# Exercise requirements
Retype all entries exactly as they stand, excluding pictures.

(Dataset excerpts)

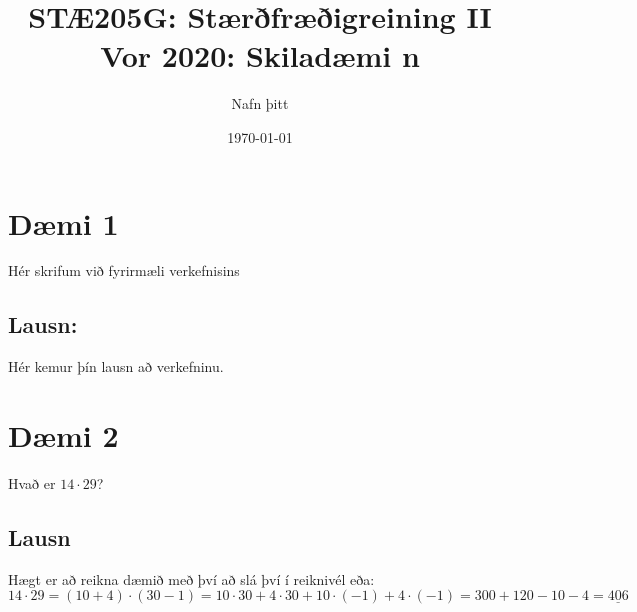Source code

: \documentclass[a4paper]{article}
\author{Nafn þitt} %
\title{STÆ205G: Stærðfræðigreining II \\ Vor 2020: Skiladæmi n}
\date{\today}
\begin{document}
\maketitle
\section*{Dæmi 1}
Hér skrifum við fyrirmæli verkefnisins

\subsection*{Lausn:}
Hér kemur þín lausn að verkefninu.

\section*{Dæmi 2}
Hvað er $14\cdot 29$?

\subsection*{Lausn}
Hægt er að reikna dæmið með því að slá því í reiknivél eða:
$$14 \cdot 29 = (10+4)\cdot(30-1)=10\cdot 30 +4\cdot 30 +10\cdot(-1)+4\cdot(-1) = 300+120-10-4= \underline{406} $$
\end{document}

# Exercise response
Source code

: \documentclass[a4paper]{article}
\author{Nafn þitt} %
\title{STÆ205G: Stærðfræðigreining II \\ Vor 2020: Skiladæmi n}
\date{\today}
\begin{document}
\maketitle
\section*{Dæmi 1}
Hér skrifum við fyrirmæli verkefnisins

\subsection*{Lausn:}
Hér kemur þín lausn að verkefninu.

\section*{Dæmi 2}
Hvað er $14\cdot 29$?

\subsection*{Lausn}
Hægt er að reikna dæmið með því að slá því í reiknivél eða:
$$14 \cdot 29 = (10+4)\cdot(30-1)=10\cdot 30 +4\cdot 30 +10\cdot(-1)+4\cdot(-1) = 300+120-10-4= \underline{406} $$
\end{document}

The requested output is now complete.